Google will invest an additional $1 billion into its data center operations in New Albany Ohio while buying land in Columbus and Lancaster for more data centers.
The Columbus site is the home of the old Hartman Farm off of South High Street.
“We are delighted that Google Cloud has committed to expanding its presence in Ohio, further solidifying the state’s position as one of the country’s leading destinations for cloud technology investment,” Gov. Mike DeWine said Thursday in a statement. “Google Cloud is choosing to expand here yet again, continuing a growth trend of cloud computing investments that we are seeing throughout Ohio.”
Google's data centers run its services such as search, Gmail and YouTube for users around the world.
More online use fueling need for more Google data centers in Columbus area
Rising demand is behind Google's $1 billion expansion in New Albany that will triple the size of those operations. The site broke ground in 2019 and is already in operation, the company said.
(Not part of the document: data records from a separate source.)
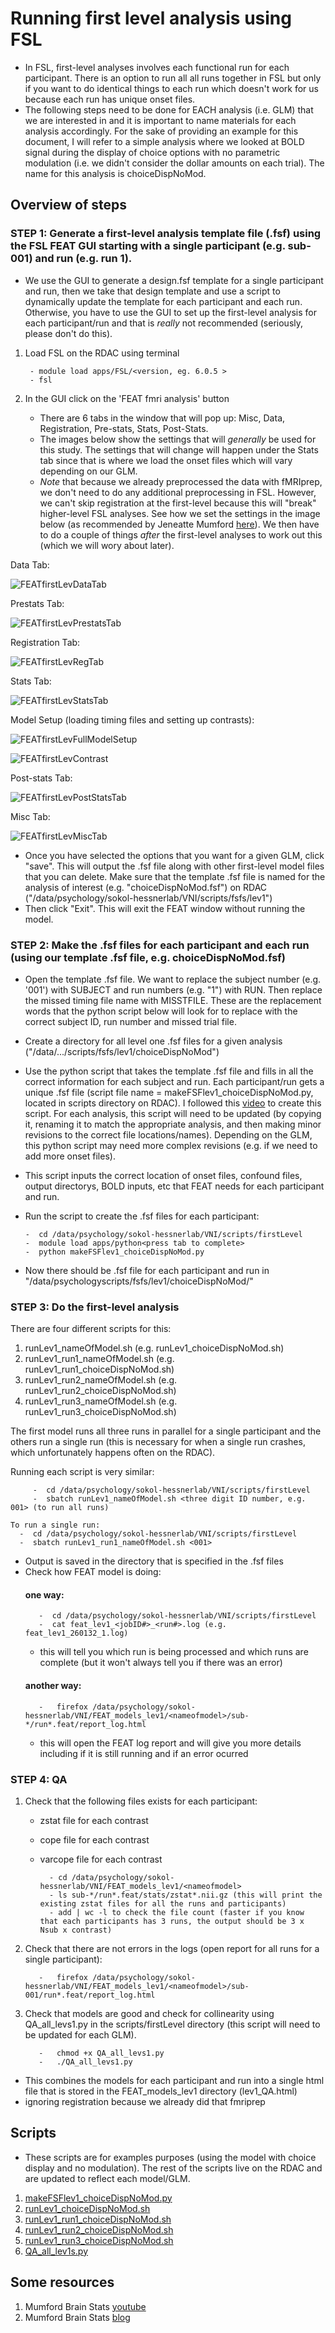 # Running first level analysis using FSL
- In FSL, first-level analyses involves each functional run for each participant. There is an option to run all all runs together in FSL but only if you want to do identical things to each run which doesn't work for us because each run has unique onset files.
- The following steps need to be done for EACH analysis (i.e. GLM) that we are interested in and it is important to name materials for each analysis accordingly. For the sake of providing an example for this document, I will refer to a simple analysis where we looked at BOLD signal during the display of choice options with no parametric modulation (i.e. we didn't consider the dollar amounts on each trial). The name for this analysis is choiceDispNoMod.

## Overview of steps
### STEP 1: Generate a first-level analysis template file (.fsf) using the FSL FEAT GUI starting with a single participant (e.g. sub-001) and run (e.g. run 1).
- We use the GUI to generate a design.fsf template for a single participant and run, then we take that design template and use a script to dynamically update the template for each participant and each run. Otherwise, you have to use the GUI to set up the first-level analysis for each participant/run and that is *really* not recommended (seriously, please don't do this).
1. Load FSL on the RDAC using terminal
	
		- module load apps/FSL/<version, eg. 6.0.5 >
		- fsl
2. In the GUI click on the 'FEAT fmri analysis' button
	- There are 6 tabs in the window that will pop up: Misc, Data, Registration, Pre-stats, Stats, Post-Stats. 
	- The images below show the settings that will _generally_ be used for this study. The settings that will change will happen under the Stats tab since that is where we load the onset files which will vary depending on our GLM.
	- *Note* that because we already preprocessed the data with fMRIprep, we don't need to do any additional preprocessing in FSL. However, we can't skip registration at the first-level because this will "break" higher-level FSL analyses. See how we set the settings in the image below (as recommended by Jeneatte Mumford [here](https://mumfordbrainstats.tumblr.com/post/166054797696/feat-registration-workaround)). We then have to do a couple of things *after* the first-level analyses to work out this (which we will wory about later).


Data Tab:

![FEATfirstLevDataTab](https://user-images.githubusercontent.com/19710394/159761573-1cf711e8-b989-4210-a492-3249d1cf696f.png)

Prestats Tab:

![FEATfirstLevPrestatsTab](https://user-images.githubusercontent.com/19710394/159762061-1067637c-df75-4ddc-b2d4-1ccf5f091a5b.png)

Registration Tab:

![FEATfirstLevRegTab](https://user-images.githubusercontent.com/19710394/159762338-4f5b7b16-adee-4cbe-be1f-78e5858b713f.png)

Stats Tab:

![FEATfirstLevStatsTab](https://user-images.githubusercontent.com/19710394/159762715-3d1bb46d-785d-4fb8-9940-131eda054bec.png)

Model Setup (loading timing files and setting up contrasts):

![FEATfirstLevFullModelSetup](https://user-images.githubusercontent.com/19710394/159763799-71dba592-1844-47c6-b47a-1116ed39e40b.png)

![FEATfirstLevContrast](https://user-images.githubusercontent.com/19710394/159763836-b8ec31d5-7497-49aa-b01a-cb78ef194090.png)


Post-stats Tab:

![FEATfirstLevPostStatsTab](https://user-images.githubusercontent.com/19710394/159764078-3a90689d-92f3-40f9-9f46-28c1bdb4b9da.png)


Misc Tab:

![FEATfirstLevMiscTab](https://user-images.githubusercontent.com/19710394/159760333-4cbffbf3-e380-4b93-9f04-a7e84afd3f03.png)


- Once you have selected the options that you want for a given GLM, click "save". This will output the .fsf file along with other first-level model files that you can delete. Make sure that the template .fsf file is named for the analysis of interest (e.g. "choiceDispNoMod.fsf") on RDAC ("/data/psychology/sokol-hessnerlab/VNI/scripts/fsfs/lev1")
- Then click "Exit". This will exit the FEAT window without running the model. 

### STEP 2: Make the .fsf files for each participant and each run (using our template .fsf file, e.g. choiceDispNoMod.fsf)
  - Open the template .fsf file. We want to replace the subject number (e.g.  '001') with SUBJECT and run numbers (e.g. "1") with RUN. Then replace the missed timing file name with MISSTFILE. These are the replacement words that the python script below will look for to replace with the correct subject ID, run number and missed trial file.
  - Create a directory for all level one .fsf files for a given analysis ("/data/.../scripts/fsfs/lev1/choiceDispNoMod")
  - Use the python script that takes the template .fsf file and fills in all the correct information for each subject and run. Each participant/run gets a unique .fsf file (script file name = makeFSFlev1_choiceDispNoMod.py, located in scripts directory on RDAC). I followed this [video](https://www.youtube.com/watch?v=Js0tlNXxd9k&ab_channel=mumfordbrainstats) to create this script. For each analysis, this script will need to be updated (by copying it, renaming it to match the appropriate analysis, and then making minor revisions to the correct file locations/names). Depending on the GLM, this python script may need more complex revisions (e.g. if we need to add more onset files).
  - This script inputs the correct location of onset files, confound files, output directorys, BOLD inputs, etc that FEAT needs for each participant and run.
  - Run the script to create the .fsf files for each participant:
  
        -  cd /data/psychology/sokol-hessnerlab/VNI/scripts/firstLevel
        -  module load apps/python<press tab to complete>
        -  python makeFSFlev1_choiceDispNoMod.py

 - Now there should be .fsf file for each participant and run in "/data/psychologyscripts/fsfs/lev1/choiceDispNoMod/"
      
### STEP 3: Do the first-level analysis
There are four different scripts for this:
1. runLev1_nameOfModel.sh (e.g. runLev1_choiceDispNoMod.sh) 
2. runLev1_run1_nameOfModel.sh (e.g. runLev1_run1_choiceDispNoMod.sh)
3. runLev1_run2_nameOfModel.sh (e.g. runLev1_run2_choiceDispNoMod.sh)
4. runLev1_run3_nameOfModel.sh (e.g. runLev1_run3_choiceDispNoMod.sh)

The first model runs all three runs in parallel for a single participant and the others run a single run (this is necessary for when a single run crashes, which unfortunately happens often on the RDAC).

Running each script is very similar:

         -  cd /data/psychology/sokol-hessnerlab/VNI/scripts/firstLevel
         -  sbatch runLev1_nameOfModel.sh <three digit ID number, e.g. 001> (to run all runs)
	  
	To run a single run:
	  -  cd /data/psychology/sokol-hessnerlab/VNI/scripts/firstLevel
	  -  sbatch runLev1_run1_nameOfModel.sh <001> 
	  
 - Output is saved in the directory that is specified in the .fsf files
 - Check how FEAT model is doing:
      #### one way:
          -  cd /data/psychology/sokol-hessnerlab/VNI/scripts/firstLevel
          -  cat feat_lev1_<jobID#>_<run#>.log (e.g. feat_lev1_260132_1.log)
      - this will tell you which run is being processed and which runs are complete (but it won't always tell you if there was an error)
      #### another way:
          -   firefox /data/psychology/sokol-hessnerlab/VNI/FEAT_models_lev1/<nameofmodel>/sub-*/run*.feat/report_log.html
      - this will open the FEAT log report and will give you more details including if it is still running and if an error ocurred

### STEP 4: QA 
1) Check that the following files exists for each participant: 
	- zstat file for each contrast
	- cope file for each contrast
	- varcope file for each contrast

      		- cd /data/psychology/sokol-hessnerlab/VNI/FEAT_models_lev1/<nameofmodel>
      		- ls sub-*/run*.feat/stats/zstat*.nii.gz (this will print the existing zstat files for all the runs and participants)
      		- add | wc -l to check the file count (faster if you know that each participants has 3 runs, the output should be 3 x Nsub x contrast)

2) Check that there are not errors in the logs (open report for all runs for a single participant): 

          -   firefox /data/psychology/sokol-hessnerlab/VNI/FEAT_models_lev1/<nameofmodel>/sub-001/run*.feat/report_log.html
	
	
3) Check that models are good and check for collinearity using QA_all_levs1.py in the scripts/firstLevel directory (this script will need to be updated for each GLM). 

          -   chmod +x QA_all_levs1.py
          -   ./QA_all_levs1.py
	
- This combines the models for each participant and run into a single html file that is stored in the FEAT_models_lev1 directory (lev1_QA.html)
- ignoring registration because we already did that fmriprep


## Scripts
- These scripts are for examples purposes (using the model with choice display and no modulation). The rest of the scripts live on the RDAC and are updated to reflect each model/GLM.
1. [makeFSFlev1_choiceDispNoMod.py](./exampleScripts/makeFSFlev1_choiceDispNoMod.py)
2. [runLev1_choiceDispNoMod.sh](./exampleScripts/runLev1_choiceDispNoMod.sh)
3. [runLev1_run1_choiceDispNoMod.sh](./exampleScripts/runLev1_run1_choiceDispNoMod.sh)
4. [runLev1_run2_choiceDispNoMod.sh](./exampleScripts/runLev1_run2_choiceDispNoMod.sh)
5. [runLev1_run3_choiceDispNoMod.sh](./exampleScripts/runLev1_run3_choiceDispNoMod.sh)
6. [QA_all_lev1s.py](./exampleScripts/QA_all_lev1s.py)

## Some resources
1. Mumford Brain Stats [youtube](https://www.youtube.com/channel/UCZ7gF0zm35FwrFpDND6DWeA)
2. Mumford Brain Stats [blog](https://mumfordbrainstats.tumblr.com/post/166054797696/feat-registration-workaround)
Google said its purchase of 618 acres in Columbus and Lancaster will be for future potential development for data centers, and will give the tech giant more than 1,000 acres of land in the Columbus region.
The site in Columbus is at 5076 S. High St. on the Far South Side. In March, Columbus City Council approved $54.3 million in tax incentives to develop a data center on the former Hartman Farm site east of Route 23.
In Lancaster, Google has bought a farm at 104 Whiley Road, west of U.S. 33. If Google develops a data center there, it would be the first for Lancaster.
"We've been working on this for over a year," Mayor David Scheffler said. "City staff has spent thousands of hours on this project. We've been excited for a long time and happy to see it announced.’’
The site has about 120 acres, and Scheffler said it could be the largest commercial development in the city's history.
Scheffler said the project is one of several in that area of Lancaster, including the new Magna Seating of America plant, and that it could lead to more projects nearby.
The announcement is the latest on what has been a string of data center projects for central Ohio.
Amazon has data centers in New Albany, Dublin and Hilliard. Facebook has data center operations in New Albany along with tech company Cologix.
The region has become a hub for cloud computing, offering fiber networks that reach major cities on the East and West coasts, the companies have said. Also, the region has ideal weather for data centers in that there is little risk of flooding, earthquakes or tornadoes compared with other regions. It also has ample supplies of electricity and labor.
While the investments are big, once data centers are up and running, they don't require many jobs to run them. The data center for the old Hartman Farm would have 20 jobs.
As part of its announcement, Google said it would bring a Google Cloud region to Columbus to complement its existing network of seven cloud regions nationally and 27 globally. Cloud regions provide faster service in a given location so Google Cloud Platform enterprise customers can deliver digital services to their own users more reliably and at higher speeds.
“We’re proud to be an Ohio company and excited about the opportunity to continue our growth in the state,” Reginald McKnight, Google’s regional head of external affairs and community development, said in a statement. “With its business-friendly environment, central location and skilled workforce, we’re excited to be part of the thriving community that is continuing to chart a new path for Ohio’s economy.”
In 2020, Google said it helped generate $9.63 billion of economic activity for 51,900 Ohio businesses, nonprofits, publishers, creators and developers in the state. The company also assisted more than 541,000 Ohio businesses with requests for directions, phone calls, bookings, reviews and other direct connections to their customers.